Internal CRAN-like system - best practices

sellorm · November 4, 2017, 1:50am

Hi!

Was wondering if anyone is aware of any best practice information for creating a CRAN-like repo, inside an organisation's network.

I've used a tool that I threw together (https://github.com/sellorm/alsoran), but not any other approaches so far.

What are other people doing?

Cheers,
Mark

daattali · November 4, 2017, 2:39am

Just gave your repo a quick read, looks like a well developed solution! The "what about drat and miniCRAN?" in the README doesn't seem to have an answer in the following paragraph

Tazinho · November 4, 2017, 10:12am

Very interesting thread

What if different packages are used in different projects? I hate downloading packages for every packrat project again and again. Is there a way to combine this „internal cran“ with packrat and hosting different versions of pkgs from different repos (cran, bioconductor, neuroconductor etc) in one local repo that gets synced with packrat for example? If not, are there other solutions for this kind of problem?
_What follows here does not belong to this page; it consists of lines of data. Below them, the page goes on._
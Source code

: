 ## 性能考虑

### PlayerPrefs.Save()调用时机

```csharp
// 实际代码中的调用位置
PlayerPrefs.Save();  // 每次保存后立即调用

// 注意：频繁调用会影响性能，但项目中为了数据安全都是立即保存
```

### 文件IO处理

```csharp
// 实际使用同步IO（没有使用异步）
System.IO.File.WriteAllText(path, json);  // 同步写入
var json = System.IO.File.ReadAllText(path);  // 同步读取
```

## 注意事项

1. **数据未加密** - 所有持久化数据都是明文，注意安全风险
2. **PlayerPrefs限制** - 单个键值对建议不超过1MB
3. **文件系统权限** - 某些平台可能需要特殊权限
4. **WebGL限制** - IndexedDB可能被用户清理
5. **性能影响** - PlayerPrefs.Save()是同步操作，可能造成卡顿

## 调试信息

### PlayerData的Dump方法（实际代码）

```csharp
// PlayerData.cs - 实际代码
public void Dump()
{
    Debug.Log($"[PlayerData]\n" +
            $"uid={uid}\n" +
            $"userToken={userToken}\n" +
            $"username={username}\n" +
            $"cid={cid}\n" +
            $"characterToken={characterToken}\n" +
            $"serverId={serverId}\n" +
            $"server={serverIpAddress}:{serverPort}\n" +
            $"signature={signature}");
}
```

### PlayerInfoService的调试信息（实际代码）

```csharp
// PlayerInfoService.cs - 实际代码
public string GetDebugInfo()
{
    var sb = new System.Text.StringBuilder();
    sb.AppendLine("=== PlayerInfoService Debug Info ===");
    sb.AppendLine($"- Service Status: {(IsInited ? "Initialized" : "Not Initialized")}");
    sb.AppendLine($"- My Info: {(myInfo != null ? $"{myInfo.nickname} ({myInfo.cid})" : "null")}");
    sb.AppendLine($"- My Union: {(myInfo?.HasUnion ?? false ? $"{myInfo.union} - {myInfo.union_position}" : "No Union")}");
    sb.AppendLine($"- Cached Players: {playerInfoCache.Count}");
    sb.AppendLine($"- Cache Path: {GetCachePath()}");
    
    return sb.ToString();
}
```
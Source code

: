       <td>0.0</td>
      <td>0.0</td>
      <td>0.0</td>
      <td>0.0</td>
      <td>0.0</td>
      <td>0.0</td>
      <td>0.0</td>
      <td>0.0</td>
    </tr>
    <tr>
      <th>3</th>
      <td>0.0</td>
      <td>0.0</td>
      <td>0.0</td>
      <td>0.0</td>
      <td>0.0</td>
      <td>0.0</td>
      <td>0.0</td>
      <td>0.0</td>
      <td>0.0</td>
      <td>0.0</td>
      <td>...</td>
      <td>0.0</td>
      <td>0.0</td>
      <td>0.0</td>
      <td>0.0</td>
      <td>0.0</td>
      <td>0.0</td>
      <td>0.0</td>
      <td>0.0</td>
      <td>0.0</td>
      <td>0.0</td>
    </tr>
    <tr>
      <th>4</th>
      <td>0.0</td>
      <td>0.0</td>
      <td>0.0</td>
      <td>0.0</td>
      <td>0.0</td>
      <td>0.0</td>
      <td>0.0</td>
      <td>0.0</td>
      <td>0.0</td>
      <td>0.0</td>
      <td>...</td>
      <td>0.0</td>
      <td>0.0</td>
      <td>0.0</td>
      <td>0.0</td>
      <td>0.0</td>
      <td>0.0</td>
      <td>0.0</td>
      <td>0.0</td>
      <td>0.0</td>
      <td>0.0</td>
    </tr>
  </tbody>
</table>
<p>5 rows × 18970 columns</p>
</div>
thomas · November 4, 2017, 1:55pm

My colleagues and I have been testing a solution where the packages are
installed to a shared location and the package version and R version are
both specified in the package-loading function.

We wrapped these functions into an internal package called NAVpackrat.

sellorm · November 4, 2017, 7:12pm

Thanks for the review Dean, I'll have to have a look at that section and do something about that!

Thanks again,
Mark

sellorm · November 4, 2017, 7:16pm

That's a really interesting question!

I'm not aware of a solution at the moment that's capable of doing that automatically. Doing it manually, sounds like it might be a bit of a headache, but might be the only way for now.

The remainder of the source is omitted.